城镇化是一个主要由经济力量驱动、原有社会结构迅速解体和新的社会结构逐步形成的过程,是经济社会发展的必然趋势,也是现代化的重要标志。中国如此大规模、高速度的城镇化堪称史无前例,没有先例可循,必须探索自己的城镇化道路。
现在我国已有657个城市、19410个建制镇,城镇体系已具雏形,但人口膨胀、交通拥堵、住房紧张、环境污染、资源紧缺、社会管理滞后等城市病已普遍显见。中国城镇化质量欠佳,土地城镇化快于人口城镇化,工业化与城镇化发展在区域布局上严重不平衡,城镇化不够和谐,城市发展粗放。过度追求数量增长而忽视质量增长的城镇化模式造成城镇化对土地、水等资源和能源过度依赖,生态环境恶化。
城市不可能承载所有农业剩余人口,大量农业人口需就地城镇化加以解决。要实现城镇化均衡发展,要推进工业化、城镇化、农业现代化、信息化“四化并举”,应加快探索有利于经济结构调整和经济增长质量提升的新型城镇化发展战略。新型城镇化要实现由城市优先发展向城乡互补协调发展转型、由高能耗城镇化向低能耗城镇化转型、由数量增长转向质量提高的城镇化转型、由高环境冲击型城镇向低环境冲击型城镇转型、由放任式机动化城镇向集约式机动化城镇转型、由少数人先富的城镇化向社会和谐的城镇化转型。

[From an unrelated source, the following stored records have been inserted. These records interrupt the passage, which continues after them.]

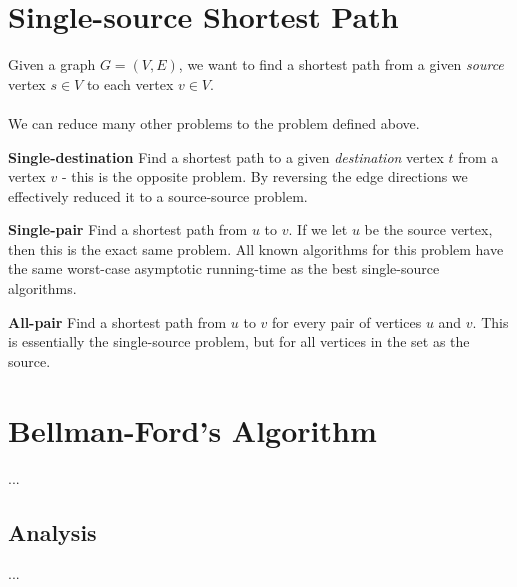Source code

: \section{Single-source Shortest Path}
Given a graph $G = (V, E)$, we want to find a shortest path from a given
\textit{source} vertex $s \in V$ to each vertex $v \in V$.
\\\\
\noindent We can reduce many other problems to the problem defined above.
\begin{description}
	\item \textbf{Single-destination} Find a shortest path to a given
\textit{destination} vertex $t$ from a vertex $v$ - this is the opposite
problem. By reversing the edge directions we effectively reduced it to a
source-source problem.
	\item \textbf{Single-pair} Find a shortest path from $u$ to $v$. If we let
$u$ be the source vertex, then this is the exact same problem. All known
algorithms for this problem have the same worst-case asymptotic running-time
as the best single-source algorithms. %
	\item \textbf{All-pair} Find a shortest path from $u$ to $v$ for every
pair of vertices $u$ and $v$. This is essentially the single-source problem,
but for all vertices in the set as the source.
\end{description}

\newpage
\section{Bellman-Ford's Algorithm}
...

\subsection{Analysis}
...

\newpage
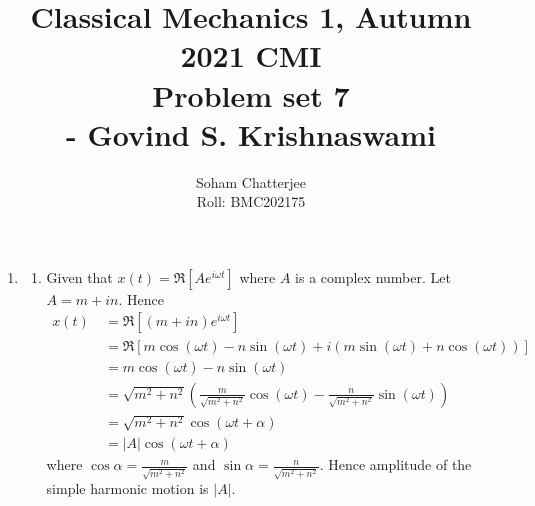 \documentclass{article}
\title{\huge{Classical Mechanics 1, Autumn 2021 CMI \\ Problem set 7\\\hspace{7cm}- Govind S. Krishnaswami}
}
\author{Soham Chatterjee\\Roll: BMC202175}
\date{}
\begin{document}
	\maketitle\pagebreak
	\begin{enumerate}
		\item \begin{enumerate}
			\item Given that $x(t)=\Re \left[Ae^{i\omega t}\right]$ where $A$ is a complex number. Let $A=m+in$. Hence \begin{align*}
				x(t)\ &=\Re\left[(m+in)e^{i\omega t}\right]\\
				&= \Re\left[m\cos (\omega t) - n\sin(\omega t)+i(m\sin(\omega t)+n\cos(\omega t))\right]\\
				&= m\cos (\omega t) - n\sin(\omega t)\\
				&=\sqrt{m^2+n^2}\left( \frac{m}{\sqrt{m^2+n^2}} \cos(\omega t)-\frac{n}{\sqrt{m^2+n^2}}\sin(\omega t)\right)\\
				&=\sqrt{m^2+n^2}\cos(\omega t +\alpha)\\
				&=|A|\cos(\omega t +\alpha)
			\end{align*}where $\cos\alpha=\frac{m}{\sqrt{m^2+n^2}}$ and $\sin\alpha=\frac{n}{\sqrt{m^2+n^2}}$. 	
		Hence amplitude of the simple harmonic motion is $|A|$.
		

\end{enumerate}
\end{enumerate}
\end{document}
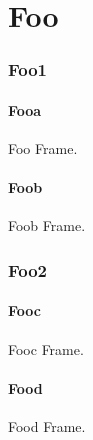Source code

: \part{Foo}

\section{Foo1}

\subsection{Fooa}

\begin{frame}
    Foo Frame.
\end{frame}

\subsection{Foob}

\begin{frame}
    Foob Frame.
\end{frame}

\section{Foo2}

\subsection{Fooc}

\begin{frame}
    Fooc Frame.
\end{frame}

\subsection{Food}

\begin{frame}
    Food Frame.
\end{frame}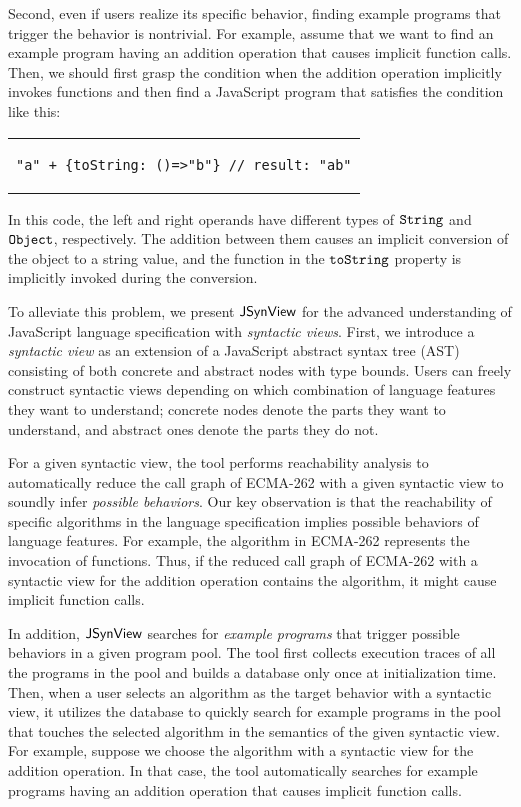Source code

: Second, even if users realize its specific behavior, finding example programs
that trigger the behavior is nontrivial.  For example, assume that we want to
find an example program having an addition operation that causes implicit
function calls.  Then, we should first grasp the condition when the addition
operation implicitly invokes functions and then find a JavaScript program that
satisfies the condition like this:
\begin{center}
  \begin{tabular}{c}
    \begin{lstlisting}[style=JS]
"a" + {toString: ()=>"b"} // result: "ab"
    \end{lstlisting}
  \end{tabular}
\end{center}
In this code, the left and right operands have different types of $\code{String}$
and $\code{Object}$, respectively.  The addition between them causes an
implicit conversion of the object to a string value, and the function in the
$\code{toString}$ property is implicitly invoked during the conversion.

To alleviate this problem, we present $\tool$ for the advanced understanding of
JavaScript language specification with \textit{syntactic views}.  First, we
introduce a \textit{syntactic view} as an extension of a JavaScript
abstract syntax tree (AST) consisting of both concrete and abstract nodes with
type bounds.  Users can freely construct syntactic views depending on
which combination of language features they want to understand; concrete nodes
denote the parts they want to understand, and abstract ones denote the parts
they do not.

For a given syntactic view, the tool performs reachability analysis to
automatically reduce the call graph of ECMA-262 with a given syntactic view to
soundly infer \textit{possible behaviors}.  Our key observation is that the
reachability of specific algorithms in the language specification implies
possible behaviors of language features.  For example, the 
algorithm in ECMA-262 represents the invocation of functions.  Thus, if the
reduced call graph of ECMA-262 with a syntactic view for the addition operation
contains the  algorithm, it might cause implicit function calls.

In addition, $\tool$ searches for \textit{example programs} that trigger
possible behaviors in a given program pool. The tool first collects execution
traces of all the programs in the pool and builds a database only once at
initialization time. Then, when a user selects an algorithm as the target
behavior with a syntactic view, it utilizes the database to quickly search for
example programs in the pool that touches the selected algorithm in the
semantics of the given syntactic view. For example, suppose we choose the
 algorithm with a syntactic view for the addition operation. In that
case, the tool automatically searches for example programs having an addition
operation that causes implicit function calls.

新型城镇化是以城乡统筹、城乡一体、产城互动、节约集约、生态宜居、和谐发展为基本特征的城镇化,是大中小城市、小城镇、新型农村社区协调发展、互促共进的城镇化。通过城镇化的推进,即可以拉动投资,又可以增加消费,是推进经济持续平稳较快发展的关键点,有利于集约、节约土地资源,有效整合土地,发挥土地流转作用。据调查,农村向城市转移,一个农民可以节约150平方米的土地,最少不少于100平方米。推广新型农村社区建设,必将极大地节约土地,避免耕地浪费,有效开展土地集约、节约使用。将农民规模聚集,建设新型农村社区,是提高城镇化比率、促进城市发展的重要动力和举措。由于新型农村社区建设形成了一定规模,决定了人口的集聚发展,并且规划有相当数量的产业项目,起到了促使产业发展,效益更高、发展更快、速度更高的目的。并可带动大批农民就近就业,减轻政府就业压力。尤其是可以吸引在外地务工农民回到本土就业,有效解决留守儿童缺少亲情、以及在城市务工人员遇到的一系列问题,促使家庭稳定、社会和谐。
外延式和内涵式城镇化的思考
2012年10月31日,中国社科院发布了《2012中国新型城市化报告》。报告显示,2011年中国内地城市化率首次突破50%、达到了51.3%。内地50个新型城市化水平排序,前10名分别是上海、北京、深圳、天津、成都、广州、苏州、重庆、杭州、无锡。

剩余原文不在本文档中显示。